In 2016, another graph-based method was introduced in Ge et al. (2016) that uses a version of Kleinberg’s method (Kleinberg 2003) to build a graph of bursty keywords. The authors also proposed two centroid-aware event detection models; Node-based Detection Model (NDM) and Area-based Detection Model (ADM). In both models, key nodes are detected and then clusters of events are formed around the nodes. In NDM, each cluster is comprised of bursty keywords (or nodes), while in ADM, clusters are made of overlapping documents (or areas). To obtain centroids, they first calculated the PageRank score for every node and then sorted nodes based on their scores. They devised an iterative algorithm in which in each iteration, the node with the highest score that does not belong to any community, is selected as a centroid and then, a community is constructed with the nearest free neighbors of that centroid.

Chen et al. proposed another graph-based method, which works upon the KeyGraph structure (2017). However, they incorporated semantic relations between keywords into the graph using WordNet (Miller 1995). To detect events, they used modularity maximization and pruned the graph using Markov decision process. Another recent study proposed an offline algorithm which generates a semantic graph using different semantic similarity measures, such as relative edit distance of keywords (Wei et al. 2018). Then, an edge betweenness algorithm is used to detect events in the constructed semantic graph.

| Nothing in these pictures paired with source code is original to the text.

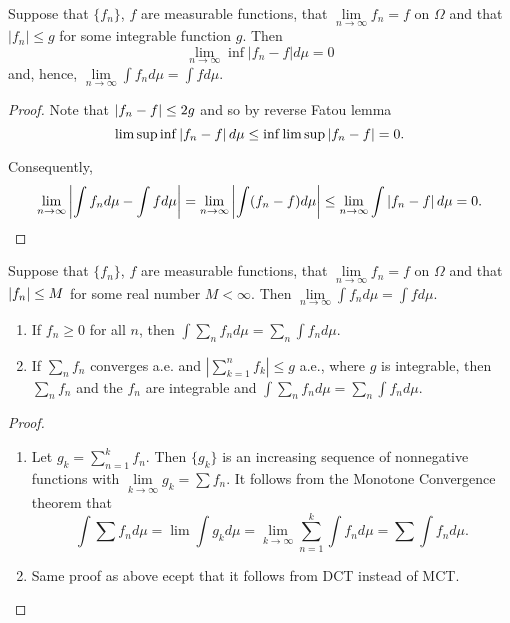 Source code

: \begin{theorem}
Suppose that $\{f_n\}$, $f$ are measurable functions, that $\lim\limits_{n\to\infty}f_n=f$ on $\Omega$ and that $\vert f_n\vert \leq g$ for some integrable function $g$. Then
\begin{equation*}
\lim\limits_{n\to\infty}\inf \vert f_n-f\vert d\mu=0
\end{equation*}
and, hence, $\lim\limits_{n\to\infty}\int f_nd\mu=\int fd\mu$.
\end{theorem}




\begin{proof}
Note that $\left\lvert f_n-f\right\rvert\leq 2g$ and so by reverse Fatou lemma
\begin{equation*}
\limsup \inf\left\lvert f_n-f\right\rvert d\mu \leq \inf \limsup\left\lvert f_n-f\right\rvert=0.
\end{equation*}

Consequently,
\begin{equation*}
\lim\limits_{n\to\infty}\left\lvert\int f_nd\mu - \int fd\mu \right\rvert=\lim_{n\to\infty}\left\lvert \int (f_n-f)d\mu \right\rvert \leq \lim\limits_{n\to\infty}\int \left\lvert f_n-f\right\rvert d\mu = 0.
\end{equation*}
\end{proof}




\begin{corollary}
Suppose that $\{f_n\}$, $f$ are measurable functions, that $\lim\limits_{n\to\infty}f_n=f$ on $\Omega$ and that $\left\lvert f_n\right\rvert\leq M$ for some real number $M<\infty$. Then $\lim\limits_{n\to\infty}\int f_nd\mu=\int fd\mu$.
\end{corollary}



\begin{theorem}
\begin{enumerate}
\item If $f_n\geq 0$ for all $n$, then $\int\sum_n f_n d\mu=\sum_n \int f_nd\mu$.
\item If $\sum_n f_n$ converges a.e. and $\left\lvert \sum_{k=1}^{n}f_k\right\rvert\leq g$ a.e., where $g$ is integrable, then $\sum_n f_n$ and the $f_n$ are integrable and $\int \sum_n f_n d\mu=\sum_n \int f_n d\mu$.
\end{enumerate}
\end{theorem}


\begin{proof}
\begin{enumerate}
\item Let $g_k=\sum_{n=1}^{k} f_n$. Then $\{g_k \}$ is an increasing sequence of nonnegative functions with $\lim\limits_{k\to\infty}g_k=\sum f_n$. It follows from the Monotone Convergence theorem that
\begin{equation*}
\int\sum f_nd\mu =\lim\int g_k d\mu = \lim\limits_{k\to\infty}\sum_{n=1}^{k}\int f_n d\mu=\sum \int f_n d\mu.
\end{equation*}

\item Same proof as above ecept that it follows from DCT instead of MCT.
\end{enumerate}
\end{proof}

2.2 Online event detection

Incremental algorithms have been widely used for real-time detection of events in news media (Hu et al. 2017; Yang et al. 1998). Yang et al. made use of a single-pass clustering algorithm to detect events (Hu et al. 2017). In this algorithm, documents are sequentially clustered based on their content similarity. Hu et al. proposed an adaptive online algorithm that utilizes word embedding to reduce dimension (2017). They clustered semantically similar words using K-means algorithm and then performed another clustering using time slicing techniques where documents are clustered based on their publishing time. Finally, a single-pass algorithm is executed on each cluster to detect events.

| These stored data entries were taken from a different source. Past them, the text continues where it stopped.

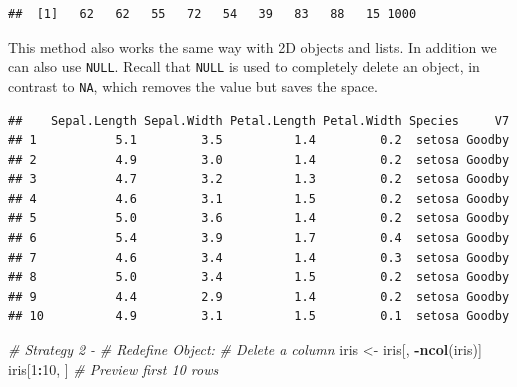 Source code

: \documentclass[
]{book}
\newenvironment{Shaded}{\begin{snugshade}}{\end{snugshade}}
\newcommand{\CommentTok}[1]{\textcolor[rgb]{0.56,0.35,0.01}{\textit{#1}}}
\newcommand{\DecValTok}[1]{\textcolor[rgb]{0.00,0.00,0.81}{#1}}
\newcommand{\KeywordTok}[1]{\textcolor[rgb]{0.13,0.29,0.53}{\textbf{#1}}}
\newcommand{\NormalTok}[1]{#1}
\newcommand{\OperatorTok}[1]{\textcolor[rgb]{0.81,0.36,0.00}{\textbf{#1}}}
\newcommand{\OtherTok}[1]{\textcolor[rgb]{0.56,0.35,0.01}{#1}}
\newcommand{\StringTok}[1]{\textcolor[rgb]{0.31,0.60,0.02}{#1}}
\begin{document}
\begin{verbatim}
##  [1]   62   62   55   72   54   39   83   88   15 1000
\end{verbatim}

This method also works the same way with 2D objects and lists. In addition we can also use \texttt{NULL}. Recall that \texttt{NULL} is used to completely delete an object, in contrast to \texttt{NA}, which removes the value but saves the space.

\begin{Shaded}
\end{Shaded}

\begin{verbatim}
##    Sepal.Length Sepal.Width Petal.Length Petal.Width Species     V7
## 1           5.1         3.5          1.4         0.2  setosa Goodby
## 2           4.9         3.0          1.4         0.2  setosa Goodby
## 3           4.7         3.2          1.3         0.2  setosa Goodby
## 4           4.6         3.1          1.5         0.2  setosa Goodby
## 5           5.0         3.6          1.4         0.2  setosa Goodby
## 6           5.4         3.9          1.7         0.4  setosa Goodby
## 7           4.6         3.4          1.4         0.3  setosa Goodby
## 8           5.0         3.4          1.5         0.2  setosa Goodby
## 9           4.4         2.9          1.4         0.2  setosa Goodby
## 10          4.9         3.1          1.5         0.1  setosa Goodby
\end{verbatim}

\begin{Shaded}
\begin{Highlighting}[]
\CommentTok{# Strategy 2 -}
\CommentTok{# Redefine Object:}
\CommentTok{# Delete a column}
\NormalTok{iris <-}\StringTok{ }\NormalTok{iris[, }\OperatorTok{-}\KeywordTok{ncol}\NormalTok{(iris)]}
\NormalTok{iris[}\DecValTok{1}\OperatorTok{:}\DecValTok{10}\NormalTok{, ]  }\CommentTok{# Preview first 10 rows }
\end{Highlighting}
\end{Shaded}
\end{document}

Since social media is a great source of information, it has attracted a lot of attention in recent years. Many researchers have concentrated on the event detection problem in social networks, especially in Twitter. Twitter is one of the most popular social networks which provides microblogging service. Messages posted on Twitter are called ”tweets”. Tweets do not always report a real-world event and they may include a lot of noises, e.g. grammatical and spelling errors, informal language, rumors and fake news. Sankaranarayanan et al. proposed TwitterStand that reports breaking news based on geographical information in tweets (2009). It devised a leader-follower clustering algorithm to reduce noises. Cataldi et al. proposed an algorithm that models the life cycle of terms using aging theory (2010). They also made use of users’ relationships and the PageRank algorithm to incorporate authority into content. Becker et al. utilized user-provided annotations to detect events in social media sites such as YouTube, Flickr and Facebook (2010). Phuvipadawat and Murata suggested a method to detect and track breaking news in Twitter (2010). They first downloaded tweets that contain pre-defined hashtags (e.g. #breakingnews) using Twitter API. Next, they indexed the collected tweets and grouped similar ones. The similarity between tweets is calculated using TF-IDF, while boosting proper nouns, hashtags and usernames. Finally, they ranked clusters with a weighted combination of reliability and popularity. Aggarwal and Subbian integrated network structure with the document content to detect events in Twitter (2012).

Zhao et al. used Kleinberg’s method (Kleinberg 2003) to extract bursty features (or keywords) (2012). They weighed obtained features based on TF-IDF in the burst interval and then, clustered them using cosine similarity. Their proposed method is called split-cluster-merge, since the dataset is split into small parts, then each part is clustered separately and finally, similar clusters are merged. Sakaki et al. proposed a method to detect specific events such as earthquakes in tweets (2010, 2013) They formulated the event detection as a classification problem. They utilized the SVM classifier with statistical features such as the number of words in each tweet and contextual features such as words related to the user’s query.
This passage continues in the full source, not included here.